Cream butter, brown sugar, vanilla, pinch of salt, and egg together in a stand mixer on medium speed for about 30 seconds to one minute.
Mix dry ingredients, flour, baking powder, and salt in separate bowl. I use a whisk to blend the dry ingredients together.
Add dry ingredients to your wet ingredients. Mix until the cookie mix becomes a dough and it pulls away from the sides of the bowl. It will seem a little dry but it will all come together.
Remove dough from bowl and wrap in saran plastic, place in fridge for at least 15 minutes. If you flatten the dough it gets colder quickly. Preheat oven to 375 while your dough chills.
Flour your surface and roll dough out to ¼ inch thick. Cut your cookies out into desired shapes.
Place on a baking sheet and bake for 6-7 minutes or just when the cookie puffs up. These will brown faster than your regular sugar cookies.

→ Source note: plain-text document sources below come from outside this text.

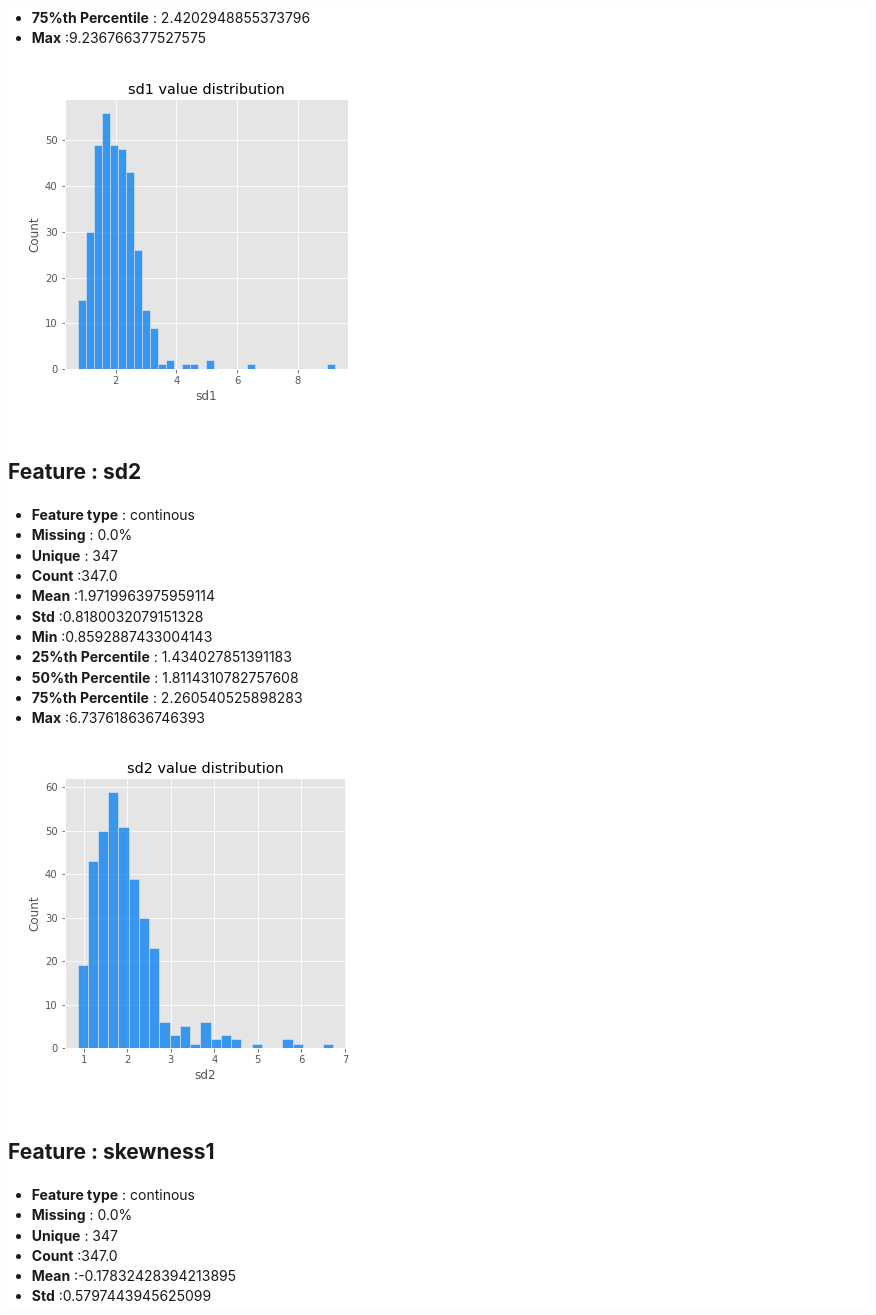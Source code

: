 - **75%th Percentile** : 2.4202948855373796
- **Max** :9.236766377527575

![](sd1.png)
## Feature : sd2
- **Feature type** : continous
- **Missing** : 0.0%
- **Unique** : 347
- **Count** :347.0
- **Mean** :1.9719963975959114
- **Std** :0.8180032079151328
- **Min** :0.8592887433004143
- **25%th Percentile** : 1.434027851391183
- **50%th Percentile** : 1.8114310782757608
- **75%th Percentile** : 2.260540525898283
- **Max** :6.737618636746393

![](sd2.png)
## Feature : skewness1
- **Feature type** : continous
- **Missing** : 0.0%
- **Unique** : 347
- **Count** :347.0
- **Mean** :-0.17832428394213895
- **Std** :0.5797443945625099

Once baked, let sit for one minute on the cookie sheet to firm up.
Transfer to a cooling rack so they can cool completely.
Mini chocolate make it so you can cut them out cleaner. Always check expiration dates on all ingredients. I have you roll out cookies to ¼ inch to prevent them from over crisping. The thinner the cookie, the faster they will brown and crisp. If you make them thinner then watch the baking time. Bake until puffed up and then remove from oven. Usually 6-7 minutes but know your oven because temperature can be tricky. Freeze unfrosted cookies for two hours or overnight before frosting to make them softer.
Higher humidity can effect the dough. If you are in a drier climate, you may need to decrease the flour by 2 to 3 Tbsp. Very high humidity can cause extra moisture in the dough, add 2 to 3 extra Tbsp flour if you have any spreading. Another fun hack is adding 1 Tbsp corn starch to prevent spreading.